Required action
Your response should contain each line of the data that includes "Nostalgist".

[Dataset entries]
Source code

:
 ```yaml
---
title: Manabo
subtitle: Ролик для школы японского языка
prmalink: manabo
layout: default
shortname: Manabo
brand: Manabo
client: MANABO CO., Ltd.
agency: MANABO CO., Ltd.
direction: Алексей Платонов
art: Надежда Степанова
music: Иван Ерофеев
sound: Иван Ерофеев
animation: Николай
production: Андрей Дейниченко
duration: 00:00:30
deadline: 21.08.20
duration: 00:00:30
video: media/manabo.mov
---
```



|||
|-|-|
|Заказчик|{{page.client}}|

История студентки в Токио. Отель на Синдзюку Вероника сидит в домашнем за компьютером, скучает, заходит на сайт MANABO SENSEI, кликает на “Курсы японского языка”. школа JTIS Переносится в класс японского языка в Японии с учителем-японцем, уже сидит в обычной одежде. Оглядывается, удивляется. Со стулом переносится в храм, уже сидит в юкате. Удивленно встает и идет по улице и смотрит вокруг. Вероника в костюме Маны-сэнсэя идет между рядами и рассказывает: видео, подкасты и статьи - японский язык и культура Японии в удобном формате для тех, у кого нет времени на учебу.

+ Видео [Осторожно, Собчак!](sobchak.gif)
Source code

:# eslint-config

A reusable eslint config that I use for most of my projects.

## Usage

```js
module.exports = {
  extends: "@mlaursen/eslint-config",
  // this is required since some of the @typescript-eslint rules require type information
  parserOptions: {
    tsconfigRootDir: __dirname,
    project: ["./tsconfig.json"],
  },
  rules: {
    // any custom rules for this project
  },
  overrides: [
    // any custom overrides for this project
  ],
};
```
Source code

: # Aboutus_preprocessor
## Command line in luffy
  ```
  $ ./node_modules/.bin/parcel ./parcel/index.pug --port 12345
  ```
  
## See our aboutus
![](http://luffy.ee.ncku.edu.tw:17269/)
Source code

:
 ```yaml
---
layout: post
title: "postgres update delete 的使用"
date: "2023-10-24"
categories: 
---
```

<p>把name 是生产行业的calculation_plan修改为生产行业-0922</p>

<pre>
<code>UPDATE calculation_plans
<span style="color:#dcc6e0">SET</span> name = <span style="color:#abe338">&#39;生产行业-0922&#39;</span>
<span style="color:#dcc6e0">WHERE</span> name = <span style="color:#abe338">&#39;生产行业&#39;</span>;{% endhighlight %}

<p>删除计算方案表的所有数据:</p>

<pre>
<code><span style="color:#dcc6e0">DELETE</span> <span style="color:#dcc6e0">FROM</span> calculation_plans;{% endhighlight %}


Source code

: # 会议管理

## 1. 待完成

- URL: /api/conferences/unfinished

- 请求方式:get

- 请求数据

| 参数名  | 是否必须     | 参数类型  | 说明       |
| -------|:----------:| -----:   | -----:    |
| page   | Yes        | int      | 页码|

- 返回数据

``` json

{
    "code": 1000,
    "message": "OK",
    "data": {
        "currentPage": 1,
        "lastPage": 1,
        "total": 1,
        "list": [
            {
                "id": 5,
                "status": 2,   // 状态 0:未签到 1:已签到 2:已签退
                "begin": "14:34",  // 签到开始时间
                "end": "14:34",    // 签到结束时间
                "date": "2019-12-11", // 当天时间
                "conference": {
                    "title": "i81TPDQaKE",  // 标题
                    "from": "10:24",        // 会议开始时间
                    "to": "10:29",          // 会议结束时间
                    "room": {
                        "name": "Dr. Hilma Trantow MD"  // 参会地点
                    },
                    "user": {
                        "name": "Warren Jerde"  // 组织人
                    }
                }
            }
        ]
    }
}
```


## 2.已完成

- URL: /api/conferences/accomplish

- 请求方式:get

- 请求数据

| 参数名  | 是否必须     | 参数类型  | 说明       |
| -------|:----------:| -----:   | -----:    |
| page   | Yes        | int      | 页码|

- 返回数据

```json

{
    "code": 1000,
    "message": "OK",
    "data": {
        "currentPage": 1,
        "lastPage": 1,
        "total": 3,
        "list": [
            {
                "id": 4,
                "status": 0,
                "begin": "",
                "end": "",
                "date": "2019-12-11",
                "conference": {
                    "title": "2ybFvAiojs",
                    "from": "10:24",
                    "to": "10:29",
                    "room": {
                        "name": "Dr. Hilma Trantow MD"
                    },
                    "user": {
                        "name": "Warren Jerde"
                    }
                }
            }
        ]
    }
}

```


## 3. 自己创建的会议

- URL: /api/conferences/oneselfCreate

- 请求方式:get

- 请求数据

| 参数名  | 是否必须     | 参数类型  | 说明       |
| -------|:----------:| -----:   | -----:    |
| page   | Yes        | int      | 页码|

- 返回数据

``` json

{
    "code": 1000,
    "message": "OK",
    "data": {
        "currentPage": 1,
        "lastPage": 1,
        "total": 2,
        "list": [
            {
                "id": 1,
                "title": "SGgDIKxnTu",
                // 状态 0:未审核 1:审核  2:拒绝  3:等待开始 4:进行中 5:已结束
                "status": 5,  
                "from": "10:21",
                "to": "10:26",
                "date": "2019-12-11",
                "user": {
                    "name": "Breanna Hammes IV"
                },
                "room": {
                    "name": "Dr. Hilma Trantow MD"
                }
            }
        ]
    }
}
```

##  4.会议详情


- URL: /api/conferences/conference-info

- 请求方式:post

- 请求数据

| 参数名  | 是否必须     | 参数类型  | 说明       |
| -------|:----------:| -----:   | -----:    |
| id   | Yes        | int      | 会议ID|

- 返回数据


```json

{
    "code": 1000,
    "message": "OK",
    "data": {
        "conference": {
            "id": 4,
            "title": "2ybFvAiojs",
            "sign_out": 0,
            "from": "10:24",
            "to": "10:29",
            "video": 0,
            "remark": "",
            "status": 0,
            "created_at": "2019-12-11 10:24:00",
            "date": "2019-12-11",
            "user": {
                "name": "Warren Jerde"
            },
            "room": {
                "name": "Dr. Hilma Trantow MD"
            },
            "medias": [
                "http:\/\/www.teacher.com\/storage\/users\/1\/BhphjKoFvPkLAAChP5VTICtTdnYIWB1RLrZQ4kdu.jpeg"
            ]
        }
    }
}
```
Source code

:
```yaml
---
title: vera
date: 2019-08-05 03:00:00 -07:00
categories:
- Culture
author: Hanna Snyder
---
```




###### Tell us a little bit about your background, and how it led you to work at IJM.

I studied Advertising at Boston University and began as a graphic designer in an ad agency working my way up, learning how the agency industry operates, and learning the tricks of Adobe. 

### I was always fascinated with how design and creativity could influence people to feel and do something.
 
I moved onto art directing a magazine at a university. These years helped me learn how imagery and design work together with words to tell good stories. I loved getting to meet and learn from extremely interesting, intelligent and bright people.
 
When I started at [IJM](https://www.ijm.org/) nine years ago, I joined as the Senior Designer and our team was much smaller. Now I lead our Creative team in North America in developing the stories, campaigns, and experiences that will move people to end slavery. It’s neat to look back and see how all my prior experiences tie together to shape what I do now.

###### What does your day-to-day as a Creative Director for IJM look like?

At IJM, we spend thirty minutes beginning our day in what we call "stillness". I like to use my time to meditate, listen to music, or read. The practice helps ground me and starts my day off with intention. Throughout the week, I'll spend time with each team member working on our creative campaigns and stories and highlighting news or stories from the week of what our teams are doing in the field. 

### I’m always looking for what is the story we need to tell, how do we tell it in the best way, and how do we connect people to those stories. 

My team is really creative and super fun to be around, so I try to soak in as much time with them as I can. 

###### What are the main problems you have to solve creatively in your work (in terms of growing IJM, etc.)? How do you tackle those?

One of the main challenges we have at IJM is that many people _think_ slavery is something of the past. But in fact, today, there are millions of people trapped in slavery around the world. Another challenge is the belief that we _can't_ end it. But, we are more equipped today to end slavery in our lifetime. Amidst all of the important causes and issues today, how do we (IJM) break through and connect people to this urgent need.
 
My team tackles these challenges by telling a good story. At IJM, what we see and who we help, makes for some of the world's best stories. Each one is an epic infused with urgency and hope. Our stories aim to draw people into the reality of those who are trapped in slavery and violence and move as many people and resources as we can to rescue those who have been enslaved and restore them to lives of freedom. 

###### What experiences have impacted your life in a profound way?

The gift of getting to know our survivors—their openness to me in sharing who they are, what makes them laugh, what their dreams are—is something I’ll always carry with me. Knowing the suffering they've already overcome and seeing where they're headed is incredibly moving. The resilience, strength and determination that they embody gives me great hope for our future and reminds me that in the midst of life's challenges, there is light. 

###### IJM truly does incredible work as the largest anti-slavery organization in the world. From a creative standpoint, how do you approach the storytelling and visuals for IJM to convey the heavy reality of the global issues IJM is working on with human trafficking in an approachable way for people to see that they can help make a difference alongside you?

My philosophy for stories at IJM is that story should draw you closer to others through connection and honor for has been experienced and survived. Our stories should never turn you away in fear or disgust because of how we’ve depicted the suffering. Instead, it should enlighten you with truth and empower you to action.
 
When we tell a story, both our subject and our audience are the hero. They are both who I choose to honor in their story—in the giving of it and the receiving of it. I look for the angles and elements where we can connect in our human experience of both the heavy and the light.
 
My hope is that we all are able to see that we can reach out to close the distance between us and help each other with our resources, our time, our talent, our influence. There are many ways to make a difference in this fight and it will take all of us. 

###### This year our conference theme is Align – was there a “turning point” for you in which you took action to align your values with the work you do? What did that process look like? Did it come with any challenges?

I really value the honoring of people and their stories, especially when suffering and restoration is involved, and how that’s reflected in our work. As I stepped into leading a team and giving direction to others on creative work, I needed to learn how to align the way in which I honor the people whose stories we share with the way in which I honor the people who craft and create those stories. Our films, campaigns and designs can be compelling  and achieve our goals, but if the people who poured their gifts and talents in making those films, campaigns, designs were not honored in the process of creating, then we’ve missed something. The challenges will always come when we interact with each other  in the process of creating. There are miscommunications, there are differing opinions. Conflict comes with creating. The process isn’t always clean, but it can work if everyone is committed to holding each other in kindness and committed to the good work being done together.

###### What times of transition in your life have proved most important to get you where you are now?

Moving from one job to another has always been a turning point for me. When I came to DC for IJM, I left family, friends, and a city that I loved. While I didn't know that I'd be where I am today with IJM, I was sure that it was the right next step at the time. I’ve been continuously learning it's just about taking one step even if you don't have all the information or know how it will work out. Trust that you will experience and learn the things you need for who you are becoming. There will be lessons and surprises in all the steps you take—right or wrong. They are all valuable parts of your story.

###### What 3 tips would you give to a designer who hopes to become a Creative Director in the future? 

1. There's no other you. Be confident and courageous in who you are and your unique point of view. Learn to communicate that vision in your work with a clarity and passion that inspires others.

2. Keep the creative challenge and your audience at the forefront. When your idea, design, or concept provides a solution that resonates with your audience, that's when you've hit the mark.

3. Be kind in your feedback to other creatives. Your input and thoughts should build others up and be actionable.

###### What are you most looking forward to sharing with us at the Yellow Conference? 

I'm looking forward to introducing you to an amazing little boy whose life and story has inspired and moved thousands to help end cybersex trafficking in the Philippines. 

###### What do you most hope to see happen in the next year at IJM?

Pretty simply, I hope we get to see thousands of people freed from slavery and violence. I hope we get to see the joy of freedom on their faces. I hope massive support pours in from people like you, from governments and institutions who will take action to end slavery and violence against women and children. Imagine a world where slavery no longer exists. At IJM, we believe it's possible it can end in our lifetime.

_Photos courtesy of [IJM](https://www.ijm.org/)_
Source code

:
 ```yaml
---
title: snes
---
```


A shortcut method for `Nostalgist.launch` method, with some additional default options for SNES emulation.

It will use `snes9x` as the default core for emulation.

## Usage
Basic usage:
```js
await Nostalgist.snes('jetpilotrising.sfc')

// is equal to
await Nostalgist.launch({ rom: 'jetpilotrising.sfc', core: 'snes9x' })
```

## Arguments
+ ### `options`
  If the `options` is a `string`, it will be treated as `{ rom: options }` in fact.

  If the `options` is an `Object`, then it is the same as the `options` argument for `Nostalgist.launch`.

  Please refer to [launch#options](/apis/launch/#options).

Answer for the task
A shortcut method for `Nostalgist.launch` method, with some additional default options for SNES emulation.
await Nostalgist.snes('jetpilotrising.sfc')
await Nostalgist.launch({ rom: 'jetpilotrising.sfc', core: 'snes9x' })
  If the `options` is an `Object`, then it is the same as the `options` argument for `Nostalgist.launch`.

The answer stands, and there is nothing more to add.